Stored data:

+--

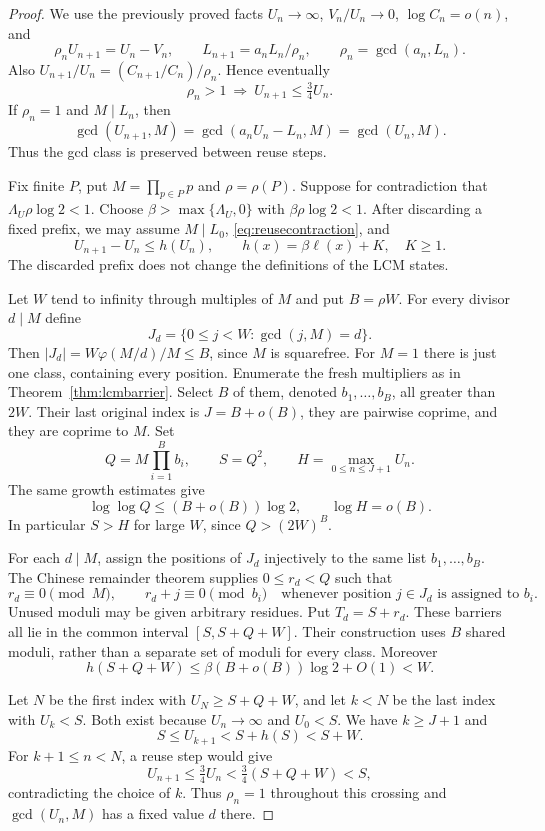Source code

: \documentclass[11pt]{article}
\newcommand{\ellog}{\ell}
\begin{document}
\begin{proof}
We use the previously proved facts $U_n\to\infty$, $V_n/U_n\to0$,
$\log C_n=o(n)$, and
\[
 \rho_n U_{n+1}=U_n-V_n,\qquad
 L_{n+1}=a_nL_n/\rho_n,\qquad \rho_n=\gcd(a_n,L_n).
\]
Also $U_{n+1}/U_n=(C_{n+1}/C_n)/\rho_n$. Hence eventually
\begin{equation}\label{eq:reusecontraction}
 \rho_n>1\ \Longrightarrow\ U_{n+1}\le\tfrac34 U_n.
\end{equation}
If $\rho_n=1$ and $M\mid L_n$, then
\begin{equation}\label{eq:gcdclass}
 \gcd(U_{n+1},M)=\gcd(a_nU_n-L_n,M)=\gcd(U_n,M).
\end{equation}
Thus the gcd class is preserved between reuse steps.

Fix finite $P$, put $M=\prod_{p\in P}p$ and $\rho=\rho(P)$.
Suppose for contradiction that $\Lambda_U\rho\log2<1$.
Choose $\beta>\max\{\Lambda_U,0\}$ with $\beta\rho\log2<1$.
After discarding a fixed prefix, we may assume $M\mid L_0$,
\eqref{eq:reusecontraction}, and
\[
 U_{n+1}-U_n\le h(U_n),\qquad h(x)=\beta\ellog(x)+K,
 \quad K\ge1.
\]
The discarded prefix does not change the definitions of the LCM states.

Let $W$ tend to infinity through multiples of $M$ and put
$B=\rho W$. For every divisor $d\mid M$ define
\[
 J_d=\{0\le j<W:\gcd(j,M)=d\}.
\]
Then $|J_d|=W\varphi(M/d)/M\le B$, since $M$ is squarefree.
For $M=1$ there is just one class, containing every position.
Enumerate the fresh multipliers as in Theorem~\ref{thm:lcmbarrier}.
Select $B$ of them, denoted $b_1,\ldots,b_B$, all greater than $2W$.
Their last original index is $J=B+o(B)$, they are pairwise coprime,
and they are coprime to $M$. Set
\[
 Q=M\prod_{i=1}^B b_i,\qquad S=Q^2,\qquad
 H=\max_{0\le n\le J+1}U_n.
\]
The same growth estimates give
\[
 \log\log Q\le(B+o(B))\log2,
 \qquad \log H=o(B).
\]
In particular $S>H$ for large $W$, since $Q>(2W)^B$.

For each $d\mid M$, assign the positions of $J_d$ injectively to
the same list $b_1,\ldots,b_B$. The Chinese remainder theorem supplies
$0\le r_d<Q$ such that
\[
 r_d\equiv0\pmod M,\qquad
 r_d+j\equiv0\pmod{b_i}
 \quad\text{whenever position }j\in J_d\text{ is assigned to }b_i.
\]
Unused moduli may be given arbitrary residues. Put $T_d=S+r_d$.
These barriers all lie in the common interval
$[S,S+Q+W]$. Their construction uses $B$ shared moduli,
rather than a separate set of moduli for every class. Moreover
\[
 h(S+Q+W)\le\beta(B+o(B))\log2+O(1)<W.
\]

Let $N$ be the first index with $U_N\ge S+Q+W$, and let $k<N$
be the last index with $U_k<S$. Both exist because $U_n\to\infty$
and $U_0<S$. We have $k\ge J+1$ and
\[
 S\le U_{k+1}<S+h(S)<S+W.
\]
For $k+1\le n<N$, a reuse step would give
\[
 U_{n+1}\le\tfrac34 U_n
 <\tfrac34(S+Q+W)<S,
\]
contradicting the choice of $k$. Thus $\rho_n=1$ throughout this
crossing and $\gcd(U_n,M)$ has a fixed value $d$ there.


\end{proof}
\end{document}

+--

WORK TO BE COMPLETED ->
Whenever a line in the entries above includes the word "Thus", pull that line out.

WRITTEN SOLUTION ->
Thus the gcd class is preserved between reuse steps.
contradicting the choice of $k$. Thus $\rho_n=1$ throughout this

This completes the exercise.